A conversation about phishing defense with eSecure’s CEO.
By Cofense Inc.
How does it benefit MSSPs to offer phishing defense? To understand the value to service providers and customers, the Cofense™ team recently chatted with Clinton Smith of eSecure, an MSSP located in Australia and the UK.
Interestingly, his responses correspond to what Cofense calls the 5 Uncomfortable Truths about Phishing Defense, examined in a recent blog series. For example: “No matter how good your perimeter defenses, phishing emails still reach the inbox.” Clinton expounds on this idea and other key topics below, dissecting what they mean for MSSPs and their customers.

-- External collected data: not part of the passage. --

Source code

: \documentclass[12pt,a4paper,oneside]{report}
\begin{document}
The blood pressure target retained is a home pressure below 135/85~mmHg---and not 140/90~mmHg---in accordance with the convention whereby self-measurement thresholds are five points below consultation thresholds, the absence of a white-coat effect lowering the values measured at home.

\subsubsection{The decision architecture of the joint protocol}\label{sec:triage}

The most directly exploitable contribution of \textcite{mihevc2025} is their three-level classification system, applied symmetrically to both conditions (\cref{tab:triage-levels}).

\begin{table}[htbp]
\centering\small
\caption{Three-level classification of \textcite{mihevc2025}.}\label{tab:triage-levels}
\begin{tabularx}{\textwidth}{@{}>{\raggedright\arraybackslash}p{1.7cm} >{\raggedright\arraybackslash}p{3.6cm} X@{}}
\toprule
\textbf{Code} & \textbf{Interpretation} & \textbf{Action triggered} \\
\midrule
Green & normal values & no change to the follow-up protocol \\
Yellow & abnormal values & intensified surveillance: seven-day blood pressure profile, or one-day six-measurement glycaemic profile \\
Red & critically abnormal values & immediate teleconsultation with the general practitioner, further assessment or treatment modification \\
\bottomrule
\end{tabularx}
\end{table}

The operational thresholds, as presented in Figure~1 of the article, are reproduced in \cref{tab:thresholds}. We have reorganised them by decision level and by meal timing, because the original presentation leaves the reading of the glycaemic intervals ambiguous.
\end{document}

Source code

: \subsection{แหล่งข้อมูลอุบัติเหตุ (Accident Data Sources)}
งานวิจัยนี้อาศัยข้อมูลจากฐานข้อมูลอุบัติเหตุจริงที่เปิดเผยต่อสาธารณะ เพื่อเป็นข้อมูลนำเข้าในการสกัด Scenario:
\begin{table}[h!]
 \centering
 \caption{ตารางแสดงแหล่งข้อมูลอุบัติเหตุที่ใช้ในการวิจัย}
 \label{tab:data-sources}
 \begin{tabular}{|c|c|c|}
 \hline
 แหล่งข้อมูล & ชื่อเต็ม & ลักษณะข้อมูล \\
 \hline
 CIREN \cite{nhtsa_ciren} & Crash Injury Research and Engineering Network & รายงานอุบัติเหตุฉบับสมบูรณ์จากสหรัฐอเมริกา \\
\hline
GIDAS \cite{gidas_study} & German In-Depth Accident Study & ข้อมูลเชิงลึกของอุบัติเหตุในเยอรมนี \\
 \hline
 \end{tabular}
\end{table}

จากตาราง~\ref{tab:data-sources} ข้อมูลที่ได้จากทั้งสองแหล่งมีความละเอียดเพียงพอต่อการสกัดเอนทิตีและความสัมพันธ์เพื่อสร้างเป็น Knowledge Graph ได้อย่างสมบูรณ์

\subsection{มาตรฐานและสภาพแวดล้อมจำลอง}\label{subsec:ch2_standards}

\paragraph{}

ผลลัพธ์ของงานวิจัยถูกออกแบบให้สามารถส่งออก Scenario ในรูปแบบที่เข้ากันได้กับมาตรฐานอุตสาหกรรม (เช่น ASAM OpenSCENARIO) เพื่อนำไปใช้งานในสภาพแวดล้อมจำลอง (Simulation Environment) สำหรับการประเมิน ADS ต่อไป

Q: Phishing attacks are in the news practically every day. Does this increase awareness or desensitize customers to the problem?
A: Most organizations are aware of the problem, in particular their security teams. But individual users often seem to expect that their organizations are going to protect their mailboxes. It’s a somewhat reasonable expectation, at least from the user’s perspective, but technology has limitations, so users need to do their part.
Q: Makes sense. Does this put more pressure on managed service providers to deliver anti-phishing solutions that turn users into network defenders?
A: We’re continually under pressure to raise the bar. For example, while medium-to-large companies realize the need to educate users on phishing, smaller partners in the supply chain may not. These smaller organizations tend to be less mature in developing anti-phishing programs. Some still have a strange reluctance to invest in cybersecurity.
Q: What about those organizations that have invested in security defense—are there too many that think, mistakenly, that what they have is enough?
A: Again, the security teams would gladly invest more, but not everyone in the organization agrees. In Australia, mandatory breach notification laws are raising awareness that security is a process, something that needs to evolve as threats themselves evolve.